Datasources can load from disk, call APIs, or synthesise data. They run once per replicate and should be deterministic with respect to the context.

2. Pipeline Steps

from crystallize import pipeline_step

@pipeline_step()
def add_delta(data: list[int], ctx: FrozenContext, *, delta: float = 0.0) -> list[float]:
    """Inject a configurable delta (supplied by treatments or defaults)."""
    return [x + delta for x in data]

@pipeline_step()
def summarize(data: list[float], ctx: FrozenContext):
    """Record the total while preserving the data for downstream steps."""
    return data, {"total": sum(data)}

Notes:

Keyword-only parameters (delta) are pulled from the context when you instantiate the step without explicitly passing them.
Returning (data, metrics) adds entries to the metrics collector while forwarding the data to the next step.
Set @pipeline_step(cacheable=True) to enable step-level caching.

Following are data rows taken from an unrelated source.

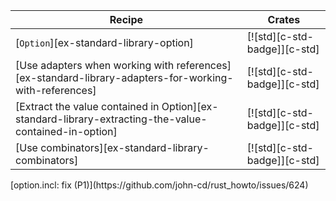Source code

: | Recipe | Crates |
|---|---|
| [`Option`][ex-standard-library-option] | [![std][c-std-badge]][c-std] |
| [Use adapters when working with references][ex-standard-library-adapters-for-working-with-references] | [![std][c-std-badge]][c-std] |
| [Extract the value contained in Option][ex-standard-library-extracting-the-value-contained-in-option] | [![std][c-std-badge]][c-std] |
| [Use combinators][ex-standard-library-combinators] | [![std][c-std-badge]][c-std] |

<div class="hidden">
[option.incl: fix (P1)](https://github.com/john-cd/rust_howto/issues/624)

</div>
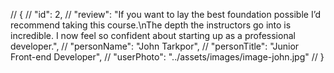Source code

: // {
// "id": 2,
// "review": "If you want to lay the best foundation possible I’d recommend taking this course.\nThe depth the instructors go into is incredible. I now feel so confident about starting up as a professional developer.",
// "personName": "John Tarkpor",
// "personTitle": "Junior Front-end Developer",
// "userPhoto": "../assets/images/image-john.jpg"
// }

Crystallize hashes the step definition, explicit parameters, and input data before writing to .cache/.

3. Treatments & Hypotheses

from crystallize import treatment, hypothesis, verifier
from scipy.stats import ttest_ind

boost_total = treatment("boost_total", {"delta": 10.0})

@verifier
def welch_t_test(baseline, treatment, alpha: float = 0.05):
    stat, p_value = ttest_ind(
        treatment["total"], baseline["total"], equal_var=False
    )
    return {"p_value": p_value, "significant": p_value < alpha}

@hypothesis(verifier=welch_t_test(), metrics="total")
def order_by_p_value(result: dict[str, float]) -> float:
    return result.get("p_value", 1.0)

Treatments merge their payload into the context before each replicate. They never mutate existing keys—immutability is enforced by FrozenContext.
Hypotheses pair a verifier (statistical test) with a ranker, so you can sort treatments by any metric you care about.

4. Assemble and Run

from crystallize import Experiment, Pipeline, ParallelExecution

experiment = (
    Experiment.builder("basic")
    .datasource(fetch_numbers())
    .add_step(add_delta())
    .add_step(summarize())
    .plugins([ParallelExecution(max_workers=4)])
    .treatments([boost_total()])
    .hypotheses([order_by_p_value])
    .replicates(12)
    .build()
)

result = experiment.run()

What you get:

Metrics: result.metrics.baseline.metrics["total"] and the treatment equivalent contain per-replicate lists.
Hypothesis summary: result.get_hypothesis("order_by_p_value").results returns the p-value and significance flag.
Artifacts: If any step called ctx.artifacts.add("file.txt", b"..."), the default ArtifactPlugin saves them under data/basic/v0/replicate_*/....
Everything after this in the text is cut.